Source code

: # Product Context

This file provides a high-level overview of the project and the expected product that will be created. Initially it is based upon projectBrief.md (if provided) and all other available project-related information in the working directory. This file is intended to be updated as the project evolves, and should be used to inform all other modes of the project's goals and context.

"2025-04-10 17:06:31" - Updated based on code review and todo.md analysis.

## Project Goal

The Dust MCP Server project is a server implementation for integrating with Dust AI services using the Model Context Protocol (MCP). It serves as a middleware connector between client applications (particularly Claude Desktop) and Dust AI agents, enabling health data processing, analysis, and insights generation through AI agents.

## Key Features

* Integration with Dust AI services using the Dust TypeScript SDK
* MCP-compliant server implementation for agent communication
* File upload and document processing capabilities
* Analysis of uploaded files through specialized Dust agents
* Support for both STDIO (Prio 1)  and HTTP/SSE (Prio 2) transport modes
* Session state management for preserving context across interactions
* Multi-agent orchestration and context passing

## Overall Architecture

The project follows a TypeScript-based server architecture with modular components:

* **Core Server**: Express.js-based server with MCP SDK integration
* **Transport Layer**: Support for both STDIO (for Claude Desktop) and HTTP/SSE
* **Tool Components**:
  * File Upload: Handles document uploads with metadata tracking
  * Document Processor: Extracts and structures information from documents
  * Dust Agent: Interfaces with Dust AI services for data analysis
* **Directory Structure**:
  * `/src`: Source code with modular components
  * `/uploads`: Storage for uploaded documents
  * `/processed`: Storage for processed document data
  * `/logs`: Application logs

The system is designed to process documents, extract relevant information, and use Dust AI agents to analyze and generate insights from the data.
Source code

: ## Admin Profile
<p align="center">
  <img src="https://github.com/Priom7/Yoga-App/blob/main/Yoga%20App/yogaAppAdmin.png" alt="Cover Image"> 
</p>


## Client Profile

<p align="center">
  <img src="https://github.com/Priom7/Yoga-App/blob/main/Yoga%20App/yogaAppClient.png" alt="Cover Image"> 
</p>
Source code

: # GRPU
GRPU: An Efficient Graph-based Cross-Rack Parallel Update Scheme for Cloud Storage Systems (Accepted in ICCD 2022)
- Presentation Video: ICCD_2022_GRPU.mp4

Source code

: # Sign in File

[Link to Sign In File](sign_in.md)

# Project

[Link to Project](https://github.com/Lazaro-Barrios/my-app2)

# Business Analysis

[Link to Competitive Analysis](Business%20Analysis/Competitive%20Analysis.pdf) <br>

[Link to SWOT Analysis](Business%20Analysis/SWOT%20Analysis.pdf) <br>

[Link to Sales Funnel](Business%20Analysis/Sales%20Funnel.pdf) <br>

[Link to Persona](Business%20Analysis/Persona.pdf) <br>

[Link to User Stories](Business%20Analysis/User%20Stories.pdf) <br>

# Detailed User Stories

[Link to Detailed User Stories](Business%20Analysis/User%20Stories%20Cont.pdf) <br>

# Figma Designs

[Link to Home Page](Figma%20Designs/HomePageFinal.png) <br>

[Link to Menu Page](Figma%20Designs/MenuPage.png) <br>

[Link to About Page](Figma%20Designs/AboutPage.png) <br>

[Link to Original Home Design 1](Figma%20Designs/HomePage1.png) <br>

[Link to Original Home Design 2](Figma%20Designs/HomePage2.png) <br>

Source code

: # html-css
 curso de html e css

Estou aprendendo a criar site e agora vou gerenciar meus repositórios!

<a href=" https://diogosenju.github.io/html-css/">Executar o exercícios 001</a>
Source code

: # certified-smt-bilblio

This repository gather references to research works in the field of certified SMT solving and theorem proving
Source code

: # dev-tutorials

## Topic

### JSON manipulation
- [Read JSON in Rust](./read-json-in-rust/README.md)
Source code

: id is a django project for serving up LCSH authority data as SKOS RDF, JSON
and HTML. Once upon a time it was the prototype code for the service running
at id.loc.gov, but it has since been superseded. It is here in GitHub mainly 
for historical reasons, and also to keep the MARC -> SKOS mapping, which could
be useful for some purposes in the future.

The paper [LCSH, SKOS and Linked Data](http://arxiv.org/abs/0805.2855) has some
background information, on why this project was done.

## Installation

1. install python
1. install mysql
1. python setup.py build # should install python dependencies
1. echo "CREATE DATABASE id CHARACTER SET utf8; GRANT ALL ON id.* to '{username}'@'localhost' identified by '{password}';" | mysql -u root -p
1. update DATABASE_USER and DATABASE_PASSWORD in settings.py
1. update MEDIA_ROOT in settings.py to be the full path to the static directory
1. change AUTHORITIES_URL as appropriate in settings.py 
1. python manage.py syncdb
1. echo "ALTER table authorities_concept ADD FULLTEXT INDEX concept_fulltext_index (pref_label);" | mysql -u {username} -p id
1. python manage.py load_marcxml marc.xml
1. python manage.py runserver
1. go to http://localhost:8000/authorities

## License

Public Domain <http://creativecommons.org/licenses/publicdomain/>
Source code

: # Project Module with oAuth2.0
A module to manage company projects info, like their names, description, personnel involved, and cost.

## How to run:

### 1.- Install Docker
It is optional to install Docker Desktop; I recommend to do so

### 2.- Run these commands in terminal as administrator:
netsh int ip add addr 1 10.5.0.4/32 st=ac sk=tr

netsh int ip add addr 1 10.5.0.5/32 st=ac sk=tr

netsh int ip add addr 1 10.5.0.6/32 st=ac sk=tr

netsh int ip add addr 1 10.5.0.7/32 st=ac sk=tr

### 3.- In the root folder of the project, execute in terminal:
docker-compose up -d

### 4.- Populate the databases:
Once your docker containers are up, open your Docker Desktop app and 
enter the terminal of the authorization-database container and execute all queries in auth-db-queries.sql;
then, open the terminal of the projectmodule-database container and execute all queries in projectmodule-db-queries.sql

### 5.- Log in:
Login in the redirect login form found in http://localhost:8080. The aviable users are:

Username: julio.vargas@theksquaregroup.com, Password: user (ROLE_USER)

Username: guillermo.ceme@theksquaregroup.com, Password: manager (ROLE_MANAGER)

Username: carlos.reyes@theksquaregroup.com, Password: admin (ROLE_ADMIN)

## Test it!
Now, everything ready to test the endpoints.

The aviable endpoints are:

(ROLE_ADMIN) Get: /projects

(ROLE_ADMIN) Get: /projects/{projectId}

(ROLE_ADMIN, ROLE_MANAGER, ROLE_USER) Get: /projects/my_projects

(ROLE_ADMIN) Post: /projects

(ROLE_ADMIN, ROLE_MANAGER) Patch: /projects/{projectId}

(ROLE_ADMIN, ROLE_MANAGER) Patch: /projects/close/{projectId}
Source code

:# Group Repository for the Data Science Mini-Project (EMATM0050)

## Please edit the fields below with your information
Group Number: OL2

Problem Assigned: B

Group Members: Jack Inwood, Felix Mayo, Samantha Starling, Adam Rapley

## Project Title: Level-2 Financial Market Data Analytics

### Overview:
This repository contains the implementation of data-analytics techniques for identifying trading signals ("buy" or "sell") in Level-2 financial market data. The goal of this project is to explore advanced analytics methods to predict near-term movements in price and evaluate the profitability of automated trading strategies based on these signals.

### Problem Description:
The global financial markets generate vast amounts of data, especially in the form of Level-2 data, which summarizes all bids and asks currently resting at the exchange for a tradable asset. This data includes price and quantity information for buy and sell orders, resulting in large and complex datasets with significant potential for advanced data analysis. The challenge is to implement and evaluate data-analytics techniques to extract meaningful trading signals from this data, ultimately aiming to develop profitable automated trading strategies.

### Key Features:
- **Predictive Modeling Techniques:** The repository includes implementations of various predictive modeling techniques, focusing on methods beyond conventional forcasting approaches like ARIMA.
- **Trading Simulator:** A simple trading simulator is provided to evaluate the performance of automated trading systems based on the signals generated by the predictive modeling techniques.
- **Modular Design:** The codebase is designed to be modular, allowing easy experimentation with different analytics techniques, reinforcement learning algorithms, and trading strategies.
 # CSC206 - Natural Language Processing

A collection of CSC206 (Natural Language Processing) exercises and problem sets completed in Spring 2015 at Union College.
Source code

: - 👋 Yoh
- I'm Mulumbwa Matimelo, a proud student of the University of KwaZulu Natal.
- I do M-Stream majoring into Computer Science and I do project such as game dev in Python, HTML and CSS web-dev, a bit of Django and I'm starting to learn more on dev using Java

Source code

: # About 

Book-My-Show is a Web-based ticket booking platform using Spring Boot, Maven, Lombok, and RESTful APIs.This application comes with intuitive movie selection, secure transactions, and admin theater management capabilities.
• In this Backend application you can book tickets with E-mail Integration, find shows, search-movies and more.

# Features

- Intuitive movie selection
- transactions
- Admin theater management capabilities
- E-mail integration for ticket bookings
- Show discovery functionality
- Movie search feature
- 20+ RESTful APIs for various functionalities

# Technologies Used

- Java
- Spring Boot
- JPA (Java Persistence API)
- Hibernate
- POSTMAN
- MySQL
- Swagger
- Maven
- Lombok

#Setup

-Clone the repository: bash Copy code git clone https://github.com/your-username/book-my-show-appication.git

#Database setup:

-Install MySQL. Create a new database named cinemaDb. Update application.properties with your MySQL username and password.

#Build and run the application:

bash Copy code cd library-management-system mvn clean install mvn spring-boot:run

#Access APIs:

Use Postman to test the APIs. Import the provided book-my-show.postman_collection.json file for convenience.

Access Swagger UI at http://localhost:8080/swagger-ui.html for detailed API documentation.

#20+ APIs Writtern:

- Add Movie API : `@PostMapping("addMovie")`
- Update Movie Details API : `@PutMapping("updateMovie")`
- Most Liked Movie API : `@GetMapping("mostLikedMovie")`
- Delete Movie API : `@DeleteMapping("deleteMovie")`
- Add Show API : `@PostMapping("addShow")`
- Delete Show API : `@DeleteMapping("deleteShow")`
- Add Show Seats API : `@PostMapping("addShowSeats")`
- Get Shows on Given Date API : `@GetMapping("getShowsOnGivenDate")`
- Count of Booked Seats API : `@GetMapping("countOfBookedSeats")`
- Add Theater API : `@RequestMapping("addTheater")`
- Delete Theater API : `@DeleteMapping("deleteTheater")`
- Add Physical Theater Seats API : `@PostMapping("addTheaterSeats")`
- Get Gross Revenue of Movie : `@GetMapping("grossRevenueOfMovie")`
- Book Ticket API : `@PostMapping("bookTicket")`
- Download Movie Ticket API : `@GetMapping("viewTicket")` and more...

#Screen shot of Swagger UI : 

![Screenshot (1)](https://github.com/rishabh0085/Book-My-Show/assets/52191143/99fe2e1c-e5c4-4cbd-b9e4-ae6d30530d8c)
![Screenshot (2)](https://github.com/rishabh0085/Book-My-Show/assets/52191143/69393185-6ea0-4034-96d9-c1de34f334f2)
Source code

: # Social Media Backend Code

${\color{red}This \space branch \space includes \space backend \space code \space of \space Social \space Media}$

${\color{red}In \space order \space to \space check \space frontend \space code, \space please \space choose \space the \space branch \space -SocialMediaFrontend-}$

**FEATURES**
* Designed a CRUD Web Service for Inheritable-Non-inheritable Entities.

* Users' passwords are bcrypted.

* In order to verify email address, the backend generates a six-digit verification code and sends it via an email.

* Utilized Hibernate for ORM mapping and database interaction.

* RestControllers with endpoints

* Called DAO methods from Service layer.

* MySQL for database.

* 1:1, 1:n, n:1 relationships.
------------------------------------
** TASK TO COMPLETE **
Give back exactly the lines above, from the line containing "netsh int ip add addr 1 10.5.0.7/32" through the line containing "enter the terminal", with both end lines and nothing more.

** EXERCISE SOLUTION **
netsh int ip add addr 1 10.5.0.7/32 st=ac sk=tr

### 3.- In the root folder of the project, execute in terminal:
docker-compose up -d

### 4.- Populate the databases:
Once your docker containers are up, open your Docker Desktop app and 
enter the terminal of the authorization-database container and execute all queries in auth-db-queries.sql;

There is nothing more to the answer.